You can do it the easy or hard way. IMO good public relations with GW or any LE for that matter can and will serve you well
Curtis


----------



## daddyeaux (Nov 18, 2007)

I personally would like to thank Kevin, the GW that hangs around Katy and Brookshire, while I watched him cross a fence and wade knee deep water through a rice field to come check my gun he suddenly dropped down in the rice cause he flushed two teal, which just happened to fly straight to my spread and bang, I finished my limit.....


----------



## catchysumfishy (Jul 19, 2008)

TMWTim said:


> I'd love a GW looking over my property. Call me crazy. If you aren't doing anything wrong then.....


Eggzactly........!:cheers:


----------



## justinsfa (Mar 28, 2009)

catchysumfishy said:


> justinsfa said:
> 
> 
> > Man, where in the WORLD did you get off on that tangent????
> ...


----------



## justinsfa (Mar 28, 2009)

redspeckmedic said:


> As far it goes for the guys (Game Wardens) that are out there trying to make sure that illegal fishing and hunting is not being committed, well let me tell ya they are way underpaid and way understaffed. Most game wardens do the job not for the money but for the love of the outdoors.
> 
> Ive got a sixteen yearole that plans on going to SFA to get a degree in Wildlife game management and then go become a Game Warden or try to find a Game Ranch to work on.
> 
> ...


If thats what your son wants to do, that is the best choice of college that he can make.

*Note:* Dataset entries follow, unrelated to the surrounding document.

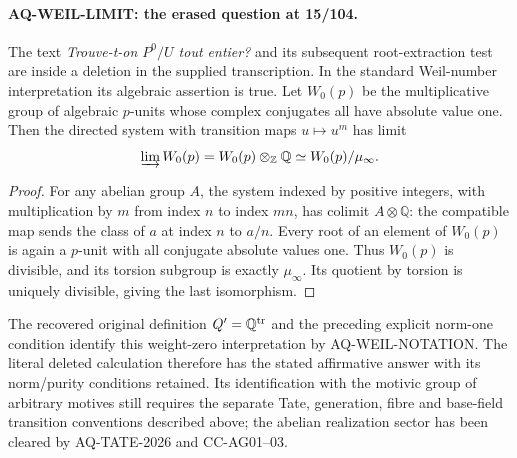 \documentclass[11pt,a4paper]{article}
\theoremstyle{definition}\newtheorem{definition}[theorem]{Definition}
\theoremstyle{remark}\newtheorem{remark}[theorem]{Remark}
\begin{document}
\paragraph{AQ-WEIL-LIMIT: the erased question at 15/104.}
The text \emph{Trouve-t-on $P^0/U$ tout entier?}
and its subsequent root-extraction test are inside a
deletion in the supplied transcription. In the standard
Weil-number interpretation its algebraic assertion is true.
Let $W_0(p)$ be the multiplicative group of algebraic
$p$-units whose complex conjugates all have absolute
value one. Then the directed system with transition
maps $u\mapsto u^m$ has limit
\[
 \varinjlim W_0(p)=W_0(p)\otimes_{\mathbb Z}\mathbb Q
                 \simeq W_0(p)/\mu_\infty .
\]
\begin{proof}
For any abelian group $A$, the system indexed by
positive integers, with multiplication by $m$ from
index $n$ to index $mn$, has colimit
$A\otimes\mathbb Q$: the compatible map sends
the class of $a$ at index $n$ to $a/n$.
Every root of an element of $W_0(p)$ is again
a $p$-unit with all conjugate absolute values one.
Thus $W_0(p)$ is divisible, and its torsion subgroup
is exactly $\mu_\infty$. Its quotient by torsion
is uniquely divisible, giving the last isomorphism.
\end{proof}
The recovered original definition $Q'=\mathbb Q^{\rm tr}$
and the preceding explicit norm-one condition identify
this weight-zero interpretation by AQ-WEIL-NOTATION.
The literal deleted calculation therefore has the stated
affirmative answer with its norm/purity conditions retained.
Its identification with the motivic group of arbitrary
motives still requires the separate Tate, generation,
fibre and base-field transition conventions described above;
the abelian realization sector has been cleared by
AQ-TATE-2026 and CC-AG01--03.
\end{document}
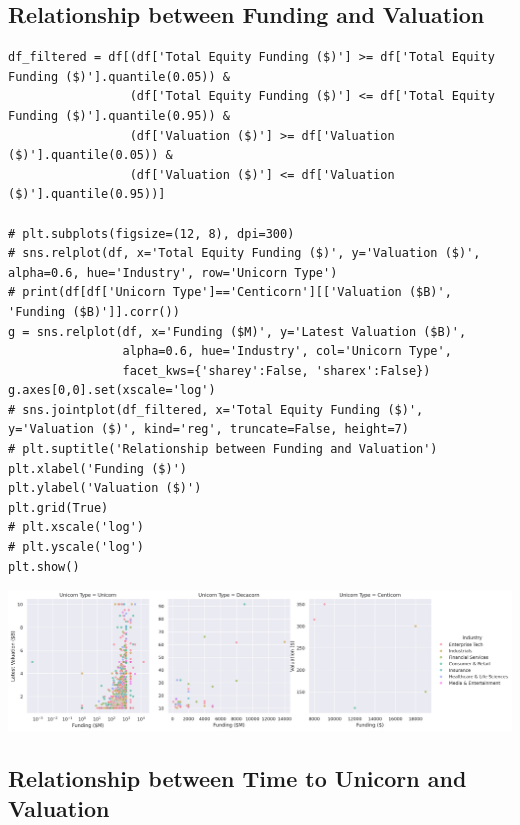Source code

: \documentclass[a4paper,12pt]{article}
\begin{document}
\subsection{Relationship between Funding and Valuation}
\label{sec:org991f4f5}

\begin{verbatim}
df_filtered = df[(df['Total Equity Funding ($)'] >= df['Total Equity Funding ($)'].quantile(0.05)) &
                 (df['Total Equity Funding ($)'] <= df['Total Equity Funding ($)'].quantile(0.95)) &
                 (df['Valuation ($)'] >= df['Valuation ($)'].quantile(0.05)) &
                 (df['Valuation ($)'] <= df['Valuation ($)'].quantile(0.95))]

# plt.subplots(figsize=(12, 8), dpi=300)
# sns.relplot(df, x='Total Equity Funding ($)', y='Valuation ($)', alpha=0.6, hue='Industry', row='Unicorn Type')
# print(df[df['Unicorn Type']=='Centicorn'][['Valuation ($B)', 'Funding ($B)']].corr())
g = sns.relplot(df, x='Funding ($M)', y='Latest Valuation ($B)',
                alpha=0.6, hue='Industry', col='Unicorn Type',
                facet_kws={'sharey':False, 'sharex':False})
g.axes[0,0].set(xscale='log')
# sns.jointplot(df_filtered, x='Total Equity Funding ($)', y='Valuation ($)', kind='reg', truncate=False, height=7)
# plt.suptitle('Relationship between Funding and Valuation')
plt.xlabel('Funding ($)')
plt.ylabel('Valuation ($)')
plt.grid(True)
# plt.xscale('log')
# plt.yscale('log')
plt.show()
\end{verbatim}

\begin{center}
\includegraphics[width=.9\linewidth]{./.ob-jupyter/192589265a76e100ac55302b2ccbbe97c9b59c3c.png}
\label{}
\end{center}
\subsection{Relationship between Time to Unicorn and Valuation}
\label{sec:orgcc3437d}
\end{document}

All my buddies did Forestry and Wildlife Management. SFA is a highly recognized school in those 2 fields....

Let me know if you ever need any info on the school or town. Also, if you want, I can give you names and contact info for a bunch of people that went down the same path that he wants to. They would be more than happy to talk with him about it and answer any questions that he may have about the college program or what to expect after graduation and in the WM field.

Axe em.


----------



## redspeckmedic (Jul 14, 2009)

If thats what your son wants to do, that is the best choice of college that he can make.

All my buddies did Forestry and Wildlife Management. SFA is a highly recognized school in those 2 fields....

Let me know if you ever need any info on the school or town. Also, if you want, I can give you names and contact info for a bunch of people that went down the same path that he wants to. They would be more than happy to talk with him about it and answer any questions that he may have about the college program or what to expect after graduation and in the WM field.


Hey thanks for the support and i will keep you in mind when we get closer to the decision time. Thanks again.:dance:


----------



## perfect10 (Nov 3, 2009)

"Hey thanks for the support and i will keep you in mind when we get closer to the decision time. Thanks again."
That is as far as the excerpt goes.